How Broadcast Lessons Work

As part of a membership with us, students get access to broadcast lessons every weekday afternoon. Students can do as many or as few as they want, and they're a great way for excited students to do more. They're designed for students to come when it fits their schedule and interest level, and so it's okay to come every week, or only once in a while.

Broadcast lessons typically have 50-100 students and we have a different theme every afternoon. Even though they're called "broadcasts" and only the coach (usually!) is on video and audio, the lessons are highly participatory, and students answer questions through the chat. The coach gives feedback in real time. A student's questions and answers are only visible to the coach, so that each student can think independently, and come up with their own ideas.

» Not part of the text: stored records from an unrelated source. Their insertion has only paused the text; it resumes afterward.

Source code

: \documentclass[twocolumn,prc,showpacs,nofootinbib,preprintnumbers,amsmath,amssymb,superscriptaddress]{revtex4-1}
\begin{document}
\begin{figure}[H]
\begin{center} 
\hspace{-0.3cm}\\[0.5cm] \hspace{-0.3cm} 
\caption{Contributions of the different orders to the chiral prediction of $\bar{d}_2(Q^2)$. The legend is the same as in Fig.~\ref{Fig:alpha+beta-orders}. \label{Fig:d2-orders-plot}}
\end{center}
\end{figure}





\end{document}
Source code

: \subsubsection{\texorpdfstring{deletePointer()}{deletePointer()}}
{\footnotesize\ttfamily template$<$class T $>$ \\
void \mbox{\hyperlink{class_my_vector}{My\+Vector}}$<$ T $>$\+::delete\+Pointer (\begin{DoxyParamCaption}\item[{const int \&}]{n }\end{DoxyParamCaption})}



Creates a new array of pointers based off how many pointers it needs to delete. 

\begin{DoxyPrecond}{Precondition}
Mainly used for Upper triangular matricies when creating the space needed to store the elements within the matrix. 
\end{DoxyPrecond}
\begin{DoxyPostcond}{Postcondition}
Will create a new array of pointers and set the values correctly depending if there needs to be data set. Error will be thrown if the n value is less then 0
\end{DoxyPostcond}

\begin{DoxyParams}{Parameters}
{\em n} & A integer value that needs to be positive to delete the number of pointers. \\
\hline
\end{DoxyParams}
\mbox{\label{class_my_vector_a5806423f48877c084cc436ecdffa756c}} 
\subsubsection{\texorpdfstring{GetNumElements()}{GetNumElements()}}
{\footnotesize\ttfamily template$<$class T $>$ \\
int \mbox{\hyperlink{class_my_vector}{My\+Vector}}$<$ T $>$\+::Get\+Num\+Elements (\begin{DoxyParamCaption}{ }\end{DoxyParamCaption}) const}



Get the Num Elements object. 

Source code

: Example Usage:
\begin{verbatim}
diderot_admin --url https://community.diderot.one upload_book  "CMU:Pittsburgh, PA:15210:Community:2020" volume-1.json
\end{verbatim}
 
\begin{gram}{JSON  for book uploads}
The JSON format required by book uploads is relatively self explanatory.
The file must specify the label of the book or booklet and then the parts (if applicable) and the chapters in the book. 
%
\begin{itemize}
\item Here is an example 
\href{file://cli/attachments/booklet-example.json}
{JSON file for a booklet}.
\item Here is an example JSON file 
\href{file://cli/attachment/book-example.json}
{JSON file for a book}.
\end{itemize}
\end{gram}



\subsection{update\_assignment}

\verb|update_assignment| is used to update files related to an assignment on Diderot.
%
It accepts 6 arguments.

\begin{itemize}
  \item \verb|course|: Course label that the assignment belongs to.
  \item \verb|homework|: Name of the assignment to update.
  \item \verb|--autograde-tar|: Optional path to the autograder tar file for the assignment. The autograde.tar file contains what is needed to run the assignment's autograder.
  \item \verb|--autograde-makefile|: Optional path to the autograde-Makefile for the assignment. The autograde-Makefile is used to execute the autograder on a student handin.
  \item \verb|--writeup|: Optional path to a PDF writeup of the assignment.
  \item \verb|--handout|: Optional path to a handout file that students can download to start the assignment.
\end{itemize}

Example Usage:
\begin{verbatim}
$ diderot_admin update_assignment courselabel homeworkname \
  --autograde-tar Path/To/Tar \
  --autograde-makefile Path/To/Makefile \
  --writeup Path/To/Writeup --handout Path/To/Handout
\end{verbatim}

The broadcasts also are meant to help build a sense of community for the students - many of them have some sort of call-in radio style component, where students send in their games, checkmates, or mistakes, and students get to learn from each other.

Mondays: Blunder Busters 

A big mistake in a chess game is called a blunder. The goal of Blunder Busters with coach Luke is to help beginners see blunders and avoid them! Blunder Busters is a broadcast lesson for beginners who are comfortable with the rules, especially players at the Knights, Bishops, or Rooks level.

Tactics Tuesday

A tactic in chess is a short sequence of moves, usually with the idea of winning some of the other players pieces. The simplest and most common example is a fork (or double-attack) where with one move you attack two of the other player's pieces, and they can't save them both. Tactics like forks, pins and discoveries are fundamental building blocks and are crucial to being a strong chess player. Tactics Tuesday is a short broadcast lesson focused on different tactics. The lesson is 20-25 minutes, followed by a quick demonstration of how to join our 5:00PM tournament!

This broadcast is for all skill levels! The tactics will start easy every Tuesday and get harder, so that the last one each week will be a challenge for even our most advanced students.

Wednesdays: Why the Winners Won

During Why the Winners Won Coach Luke looks at actual games played by Silver Knights students in our online tournaments. The games are not perfectly played but they are often perfect learning opportunities. As the coach, Luke tries to collect examples illustrating how good tactics and technique were used to win games. Sometimes, we even find examples where the winner perhaps should not have won after all! Learning from your own games and the games of your peers is one of the very best ways to improve at chess! It's also a way to applaud students and to build a little community.

This broadcast is meant for students at the Rooks, Queens, or Kings level.

Bonus: Every week, the broadcast is followed by a mini-tournament where students learn and try out a new opening!

Thursdays: Checkmate Challenge

Checkmating is how you win games of chess! Improving at checkmating and recognizing the patterns is a big part of getting better. Every Thursday Coach Daniel teaches the Checkmate Challenge where students find 10-15 checkmates from our students' games. It's a great way to build skill and recognize students successes, whether a Knights student getting their first checkmate, or a Kings student finding a checkmate in 5. Checkmate in five means calculating (for the white player) white moves black moves white moves black moves white moves black moves white moves black moves white moves and... checkmate!

The rhythm of the class is that there's a position, students try to solve the checkmate, and then the player who played the game jumps on the broadcast to show everyone where they went.

 

Chess Champion of the Month
Every Friday we do a class where we learn from the games of a great chess player, followed by a tournament. This is a great way to learn chess, because it packages complicated ideas, simple ideas, and storytelling together. Learning a bishop trap is useful. Learning a bishop trap packaged with the story that end the first game of his world championship match Bobby Fischer fell into it, and was so distraught he covered his eyes and then peaked out through his fingers in horror?

Well that's probably going to be a little more memorable.

To date, we've looked at the games of Bobby Fischer (first/only American world champion), Judit Polgar (best female and best young player ever), Alexander Alekhine (former world champion), Sam Shankland (2018 US Champion), and Mikhail Tal (former world champion), and Stuart Rachels, winner of the greatest upset in US Championships history. We've even had some of the players we've followed (Judit and Sam) come at the end to teach a lesson of their own! Stuart is coming in April.

This is a broadcast is meant for students at the Rooks, Queens, and Kings level small group classes.